** Material for this task **
%%
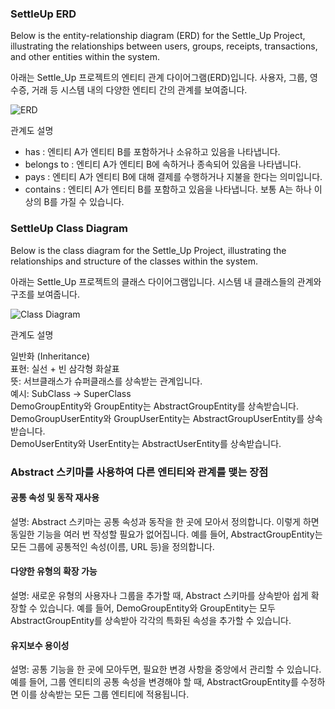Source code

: ### SettleUp ERD


Below is the entity-relationship diagram (ERD) for the Settle_Up Project, illustrating the relationships between users, groups, receipts, transactions, and other entities within the system.

아래는 Settle_Up 프로젝트의 엔티티 관계 다이어그램(ERD)입니다. 사용자, 그룹, 영수증, 거래 등 시스템 내의 다양한 엔티티 간의 관계를 보여줍니다.

![ERD](https://www.planttext.com/api/plantuml/png/x5XBRjim4Dtx54AM1NA1hEB6GU556zUn3q2JRCoMl_9Jm4rwiYvwf5wXGqkoHL6Y11jeNA2x-74-RzxCq7H-__nrQnqopWi-eT8njokc6-iCmkwTKLxVbzZpf2ZUC5BS54mw-FifdAtNynaWtv31MsHgz0CID4NNXaSWDXGvIgOEKCS41H92ryQhdGuX07FUJdvCQcOpAjJbiReyHb47rvQQ7dRClbVIRVbkIRKoRgq9v7gGSBvHYbCamSQ3-xnLKFjpI37OirVcSGaSwhvaQ8GKoRm4C1cN02wsIgRelK0idY9cPnGpWVXSQkyUj6CghIpNmSjZtBSOJBVZU25seukzl49pR9SKKwPT3s5JdYQSAxpx0chCCoB4K6kxV6UWFU1XHm3KQ0VInClXb4DyOHZUsvKb0aoOnSfBDzMQCqgYCzWC3pw8aTGFSQum2k9KMWnVaIE4cpigykBDKmHy4kaOW1yzAaCrUNl9N5hDPmKX5pvu0ycx84YLffDYPYWRf1fKTHMQT78wdAv2ZwQYIjyW7RSoB-HNps1ALWP92ms41lKmTKUBledCtAsMIfBC6BWnpO192ny_4H6j3YLCMHvPqa-Sucet3xuOLjGyxZ-jwZHHogDEOR45-mwQdoNKMRBaIrKbm_sEbJKrIuLvUKkfVAHxh-FjLE5tMug_xDVvU7IcTgSjTfVEC-hWrhN3SfU6YUYg8sOaTx82XzFM--DVduA-Zhp6TEIce5ViSqVXgIzmG-3ik3HU6XpCmXlp_qpybPd8wLrs--Ify5Nexda0KgGhQIiCCEtwvVtoSdsjddj_qjqKLo3eLSurVYIs7HgnXbDjA5VooSBZBXSWIGZlGyWOmx5juo46zXX-YI4cZpwDuzGlffZujltwtYkrCFqMLOZXUoMYaTdlqm8EVPDKKKVUWL7e4NTI5NtqDaNnR-5I2lzf-WC00F__0m00)

관계도 설명
* has : 엔티티 A가 엔티티 B를 포함하거나 소유하고 있음을 나타냅니다.
* belongs to :  엔티티 A가 엔티티 B에 속하거나 종속되어 있음을 나타냅니다.
* pays : 엔티티 A가 엔티티 B에 대해 결제를 수행하거나 지불을 한다는 의미입니다.
* contains : 엔티티 A가 엔티티 B를 포함하고 있음을 나타냅니다. 보통 A는 하나 이상의 B를 가질 수 있습니다.

### SettleUp Class Diagram

Below is the class diagram for the Settle_Up Project, illustrating the relationships and structure of the classes within the system.

아래는 Settle_Up 프로젝트의 클래스 다이어그램입니다. 시스템 내 클래스들의 관계와 구조를 보여줍니다.


![Class Diagram](https://www.planttext.com/api/plantuml/png/r5R1Zfim4BtdApWwX_s37ZORtDHI4h84MgcNbHUih2M34PYgKTilww6Vr5yeE92QiKtJgZrqBsjcdeVttZ1sld_zTjyeMgks48jCqAO9ZeggjWa-BOBkxn3ZjoHAZ_fXdSOntYTw7Rt3u_zGByZ-3Ov9WiEdzHQlucbCFyNuCIKnVehnworU9vDOT4Z8ZhmVa27UHKDwaswxObyM0xdLSwDgcgbDBTiAbughyy1qAyjJm7EzFggQTq-d7fIc9BI2Urem6rcBeL96HKWLItZ1WgnctJ9VgG6lpT7uv5nTYboZxCAhJw3b9VL1yZnec28v6XY2n6OaYI1h5x0dZg0IPyLQ820EmDQZCEGHx2ghfK4Jbfx-f0shlJrwa58mMWQysSbIlOXpp2fPgxJAkxT7fSQCrOn2RRUSvCmlGJEo-jJlzlPgJDxSB-BcYtwX1rJfNuiyybo-8wzSm_oG5TBCiu-AbVdSq7Y-NBkYGT5PrMhrhJx_4oF-hWd_eG6EUjvJidyHF2Jx63mZ-zZXHPPM41UK2p3J8SjuGGKfgrP5bUAoDCUodKoavdJI8tVh4AO3PmGqE63cYJdASi2qCWIbEe1QBOBohKF2DW3DkUDuaNdKZeQ1qPpvA1sTdxlLj1fUmIwsHN4UcsHkFvdNnn_UA-FjrBbLMOslq9NJa7gUie8xBa40Mi99D8RmQkJlcEWjvHhALv_lxk2Px0TwGGQ9QSMVYVaDFh2hy0qm0tBVkTN_SFm1003__mC0)

관계도 설명

일반화 (Inheritance)</br>
표현: 실선 + 빈 삼각형 화살표 </br>
뜻: 서브클래스가 슈퍼클래스를 상속받는 관계입니다. </br>
예시: SubClass → SuperClass
</br>
DemoGroupEntity와 GroupEntity는 AbstractGroupEntity를 상속받습니다. </br>
DemoGroupUserEntity와 GroupUserEntity는 AbstractGroupUserEntity를 상속받습니다. </br>
DemoUserEntity와 UserEntity는 AbstractUserEntity를 상속받습니다.


### Abstract 스키마를 사용하여 다른 엔티티와 관계를 맺는 장점
#### 공통 속성 및 동작 재사용
설명: Abstract 스키마는 공통 속성과 동작을 한 곳에 모아서 정의합니다. 이렇게 하면 동일한 기능을 여러 번 작성할 필요가 없어집니다. 예를 들어, AbstractGroupEntity는 모든 그룹에 공통적인 속성(이름, URL 등)을 정의합니다.
#### 다양한 유형의 확장 가능
설명: 새로운 유형의 사용자나 그룹을 추가할 때, Abstract 스키마를 상속받아 쉽게 확장할 수 있습니다. 예를 들어, DemoGroupEntity와 GroupEntity는 모두 AbstractGroupEntity를 상속받아 각각의 특화된 속성을 추가할 수 있습니다.
#### 유지보수 용이성
설명: 공통 기능을 한 곳에 모아두면, 필요한 변경 사항을 중앙에서 관리할 수 있습니다. 예를 들어, 그룹 엔티티의 공통 속성을 변경해야 할 때, AbstractGroupEntity를 수정하면 이를 상속받는 모든 그룹 엔티티에 적용됩니다.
%%
** Task goal **
Would you copy out all the data exactly, without the images?

** Output of the task **
Source code

: ### SettleUp ERD


Below is the entity-relationship diagram (ERD) for the Settle_Up Project, illustrating the relationships between users, groups, receipts, transactions, and other entities within the system.

아래는 Settle_Up 프로젝트의 엔티티 관계 다이어그램(ERD)입니다. 사용자, 그룹, 영수증, 거래 등 시스템 내의 다양한 엔티티 간의 관계를 보여줍니다.

![ERD](https://www.planttext.com/api/plantuml/png/x5XBRjim4Dtx54AM1NA1hEB6GU556zUn3q2JRCoMl_9Jm4rwiYvwf5wXGqkoHL6Y11jeNA2x-74-RzxCq7H-__nrQnqopWi-eT8njokc6-iCmkwTKLxVbzZpf2ZUC5BS54mw-FifdAtNynaWtv31MsHgz0CID4NNXaSWDXGvIgOEKCS41H92ryQhdGuX07FUJdvCQcOpAjJbiReyHb47rvQQ7dRClbVIRVbkIRKoRgq9v7gGSBvHYbCamSQ3-xnLKFjpI37OirVcSGaSwhvaQ8GKoRm4C1cN02wsIgRelK0idY9cPnGpWVXSQkyUj6CghIpNmSjZtBSOJBVZU25seukzl49pR9SKKwPT3s5JdYQSAxpx0chCCoB4K6kxV6UWFU1XHm3KQ0VInClXb4DyOHZUsvKb0aoOnSfBDzMQCqgYCzWC3pw8aTGFSQum2k9KMWnVaIE4cpigykBDKmHy4kaOW1yzAaCrUNl9N5hDPmKX5pvu0ycx84YLffDYPYWRf1fKTHMQT78wdAv2ZwQYIjyW7RSoB-HNps1ALWP92ms41lKmTKUBledCtAsMIfBC6BWnpO192ny_4H6j3YLCMHvPqa-Sucet3xuOLjGyxZ-jwZHHogDEOR45-mwQdoNKMRBaIrKbm_sEbJKrIuLvUKkfVAHxh-FjLE5tMug_xDVvU7IcTgSjTfVEC-hWrhN3SfU6YUYg8sOaTx82XzFM--DVduA-Zhp6TEIce5ViSqVXgIzmG-3ik3HU6XpCmXlp_qpybPd8wLrs--Ify5Nexda0KgGhQIiCCEtwvVtoSdsjddj_qjqKLo3eLSurVYIs7HgnXbDjA5VooSBZBXSWIGZlGyWOmx5juo46zXX-YI4cZpwDuzGlffZujltwtYkrCFqMLOZXUoMYaTdlqm8EVPDKKKVUWL7e4NTI5NtqDaNnR-5I2lzf-WC00F__0m00)

관계도 설명
* has : 엔티티 A가 엔티티 B를 포함하거나 소유하고 있음을 나타냅니다.
* belongs to :  엔티티 A가 엔티티 B에 속하거나 종속되어 있음을 나타냅니다.
* pays : 엔티티 A가 엔티티 B에 대해 결제를 수행하거나 지불을 한다는 의미입니다.
* contains : 엔티티 A가 엔티티 B를 포함하고 있음을 나타냅니다. 보통 A는 하나 이상의 B를 가질 수 있습니다.

### SettleUp Class Diagram

Below is the class diagram for the Settle_Up Project, illustrating the relationships and structure of the classes within the system.

아래는 Settle_Up 프로젝트의 클래스 다이어그램입니다. 시스템 내 클래스들의 관계와 구조를 보여줍니다.


![Class Diagram](https://www.planttext.com/api/plantuml/png/r5R1Zfim4BtdApWwX_s37ZORtDHI4h84MgcNbHUih2M34PYgKTilww6Vr5yeE92QiKtJgZrqBsjcdeVttZ1sld_zTjyeMgks48jCqAO9ZeggjWa-BOBkxn3ZjoHAZ_fXdSOntYTw7Rt3u_zGByZ-3Ov9WiEdzHQlucbCFyNuCIKnVehnworU9vDOT4Z8ZhmVa27UHKDwaswxObyM0xdLSwDgcgbDBTiAbughyy1qAyjJm7EzFggQTq-d7fIc9BI2Urem6rcBeL96HKWLItZ1WgnctJ9VgG6lpT7uv5nTYboZxCAhJw3b9VL1yZnec28v6XY2n6OaYI1h5x0dZg0IPyLQ820EmDQZCEGHx2ghfK4Jbfx-f0shlJrwa58mMWQysSbIlOXpp2fPgxJAkxT7fSQCrOn2RRUSvCmlGJEo-jJlzlPgJDxSB-BcYtwX1rJfNuiyybo-8wzSm_oG5TBCiu-AbVdSq7Y-NBkYGT5PrMhrhJx_4oF-hWd_eG6EUjvJidyHF2Jx63mZ-zZXHPPM41UK2p3J8SjuGGKfgrP5bUAoDCUodKoavdJI8tVh4AO3PmGqE63cYJdASi2qCWIbEe1QBOBohKF2DW3DkUDuaNdKZeQ1qPpvA1sTdxlLj1fUmIwsHN4UcsHkFvdNnn_UA-FjrBbLMOslq9NJa7gUie8xBa40Mi99D8RmQkJlcEWjvHhALv_lxk2Px0TwGGQ9QSMVYVaDFh2hy0qm0tBVkTN_SFm1003__mC0)

관계도 설명

일반화 (Inheritance)</br>
표현: 실선 + 빈 삼각형 화살표 </br>
뜻: 서브클래스가 슈퍼클래스를 상속받는 관계입니다. </br>
예시: SubClass → SuperClass
</br>
DemoGroupEntity와 GroupEntity는 AbstractGroupEntity를 상속받습니다. </br>
DemoGroupUserEntity와 GroupUserEntity는 AbstractGroupUserEntity를 상속받습니다. </br>
DemoUserEntity와 UserEntity는 AbstractUserEntity를 상속받습니다.


### Abstract 스키마를 사용하여 다른 엔티티와 관계를 맺는 장점
#### 공통 속성 및 동작 재사용
설명: Abstract 스키마는 공통 속성과 동작을 한 곳에 모아서 정의합니다. 이렇게 하면 동일한 기능을 여러 번 작성할 필요가 없어집니다. 예를 들어, AbstractGroupEntity는 모든 그룹에 공통적인 속성(이름, URL 등)을 정의합니다.
#### 다양한 유형의 확장 가능
설명: 새로운 유형의 사용자나 그룹을 추가할 때, Abstract 스키마를 상속받아 쉽게 확장할 수 있습니다. 예를 들어, DemoGroupEntity와 GroupEntity는 모두 AbstractGroupEntity를 상속받아 각각의 특화된 속성을 추가할 수 있습니다.
#### 유지보수 용이성
설명: 공통 기능을 한 곳에 모아두면, 필요한 변경 사항을 중앙에서 관리할 수 있습니다. 예를 들어, 그룹 엔티티의 공통 속성을 변경해야 할 때, AbstractGroupEntity를 수정하면 이를 상속받는 모든 그룹 엔티티에 적용됩니다.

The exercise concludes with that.